Linke v. Curley

Judgment reversed upon the law and the facts, with costs, counterclaim dismissed, and judgment of foreclosure, etc., directed in favor of the plaintiff for the amount demanded in the complaint, with interest and costs. In an action to foreclose a purchase-money mortgage the grantee may not defend against foreclosure by alleging failure of title in his grantor. (Peabody v. Kent, 213 N. Y. 154, 159, where it was said: “ The judgment of the Appellate Division must be upheld solely on the ground that a grantee of land *633* * * who has given a purchase-money mortgage in part payment therefor, may not defend against foreclosure by alleging failure of title in his grantor.”) The authority of that case on the foregoing branch remains unimpaired by the decision in Hilliker v.

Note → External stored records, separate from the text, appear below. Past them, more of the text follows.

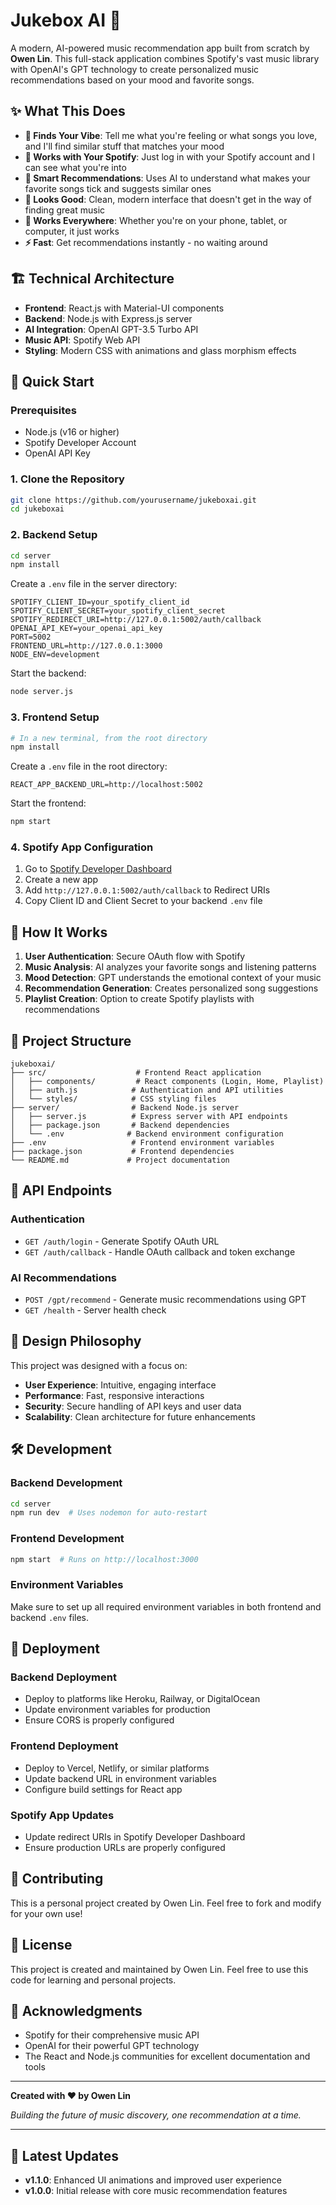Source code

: # Jukebox AI 🎵

A modern, AI-powered music recommendation app built from scratch by **Owen Lin**. This full-stack application combines Spotify's vast music library with OpenAI's GPT technology to create personalized music recommendations based on your mood and favorite songs.

## ✨ What This Does

- **🎯 Finds Your Vibe**: Tell me what you're feeling or what songs you love, and I'll find similar stuff that matches your mood
- **🔐 Works with Your Spotify**: Just log in with your Spotify account and I can see what you're into
- **🤖 Smart Recommendations**: Uses AI to understand what makes your favorite songs tick and suggests similar ones
- **🎨 Looks Good**: Clean, modern interface that doesn't get in the way of finding great music
- **📱 Works Everywhere**: Whether you're on your phone, tablet, or computer, it just works
- **⚡ Fast**: Get recommendations instantly - no waiting around

## 🏗️ Technical Architecture

- **Frontend**: React.js with Material-UI components
- **Backend**: Node.js with Express.js server
- **AI Integration**: OpenAI GPT-3.5 Turbo API
- **Music API**: Spotify Web API
- **Styling**: Modern CSS with animations and glass morphism effects

## 🚀 Quick Start

### Prerequisites
- Node.js (v16 or higher)
- Spotify Developer Account
- OpenAI API Key

### 1. Clone the Repository
```bash
git clone https://github.com/yourusername/jukeboxai.git
cd jukeboxai
```

### 2. Backend Setup
```bash
cd server
npm install
```

Create a `.env` file in the server directory:
```env
SPOTIFY_CLIENT_ID=your_spotify_client_id
SPOTIFY_CLIENT_SECRET=your_spotify_client_secret
SPOTIFY_REDIRECT_URI=http://127.0.0.1:5002/auth/callback
OPENAI_API_KEY=your_openai_api_key
PORT=5002
FRONTEND_URL=http://127.0.0.1:3000
NODE_ENV=development
```

Start the backend:
```bash
node server.js
```

### 3. Frontend Setup
```bash
# In a new terminal, from the root directory
npm install
```

Create a `.env` file in the root directory:
```env
REACT_APP_BACKEND_URL=http://localhost:5002
```

Start the frontend:
```bash
npm start
```

### 4. Spotify App Configuration
1. Go to [Spotify Developer Dashboard](https://developer.spotify.com/dashboard)
2. Create a new app
3. Add `http://127.0.0.1:5002/auth/callback` to Redirect URIs
4. Copy Client ID and Client Secret to your backend `.env` file

## 🎯 How It Works

1. **User Authentication**: Secure OAuth flow with Spotify
2. **Music Analysis**: AI analyzes your favorite songs and listening patterns
3. **Mood Detection**: GPT understands the emotional context of your music
4. **Recommendation Generation**: Creates personalized song suggestions
5. **Playlist Creation**: Option to create Spotify playlists with recommendations

## 📁 Project Structure

```
jukeboxai/
├── src/                    # Frontend React application
│   ├── components/         # React components (Login, Home, Playlist)
│   ├── auth.js            # Authentication and API utilities
│   └── styles/            # CSS styling files
├── server/                # Backend Node.js server
│   ├── server.js          # Express server with API endpoints
│   ├── package.json       # Backend dependencies
│   └── .env              # Backend environment configuration
├── .env                   # Frontend environment variables
├── package.json           # Frontend dependencies
└── README.md             # Project documentation
```

## 🔌 API Endpoints

### Authentication
- `GET /auth/login` - Generate Spotify OAuth URL
- `GET /auth/callback` - Handle OAuth callback and token exchange

### AI Recommendations
- `POST /gpt/recommend` - Generate music recommendations using GPT
- `GET /health` - Server health check

## 🎨 Design Philosophy

This project was designed with a focus on:
- **User Experience**: Intuitive, engaging interface
- **Performance**: Fast, responsive interactions
- **Security**: Secure handling of API keys and user data
- **Scalability**: Clean architecture for future enhancements

## 🛠️ Development

### Backend Development
```bash
cd server
npm run dev  # Uses nodemon for auto-restart
```

### Frontend Development
```bash
npm start  # Runs on http://localhost:3000
```

### Environment Variables
Make sure to set up all required environment variables in both frontend and backend `.env` files.

## 🚀 Deployment

### Backend Deployment
- Deploy to platforms like Heroku, Railway, or DigitalOcean
- Update environment variables for production
- Ensure CORS is properly configured

### Frontend Deployment
- Deploy to Vercel, Netlify, or similar platforms
- Update backend URL in environment variables
- Configure build settings for React app

### Spotify App Updates
- Update redirect URIs in Spotify Developer Dashboard
- Ensure production URLs are properly configured

## 🤝 Contributing

This is a personal project created by Owen Lin. Feel free to fork and modify for your own use!

## 📝 License

This project is created and maintained by Owen Lin. Feel free to use this code for learning and personal projects.

## 🙏 Acknowledgments

- Spotify for their comprehensive music API
- OpenAI for their powerful GPT technology
- The React and Node.js communities for excellent documentation and tools

---

**Created with ❤️ by Owen Lin**

*Building the future of music discovery, one recommendation at a time.*

---

## 🎵 Latest Updates

- **v1.1.0**: Enhanced UI animations and improved user experience
- **v1.0.0**: Initial release with core music recommendation features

Bueger (228 N. Y. 11) where it was held that an action for a breach of a covenant of seizin may be maintained even though there be no eviction. The latter decision nullifies any language to the contrary in Peabody v. Kent (supra). It is not, however, in disagreement with the earlier eases relied upon in Peabody v. Kent, in respect of the holding that the only remedy available for a breach of a covenant of seizin in a deed is one at law for damages (Parkinson v. Sherman, 74 N. Y. 88, 92), although those earlier cases assumed that recourse to that exclusive remedy might only be had in the event of there being an eviction. The latter limitation upon the rule has been eliminated by the decision in Hilliker v. Bueger (supra). The defendants, therefore, should be remitted to their action at law (Mcserole v. Williams, 153 App. Div. 306, 309) against their grantors with respect to the partial failure of title to the parcel involved. Findings of fact and conclusions of law inconsistent herewith are reversed and new findings and appropriate conclusions will be made. Lazansky, P. J., Hagarty, Carswell and Scudder, JJ., concur; Rich, J., dissents and votes to affirm. Settle order on notice.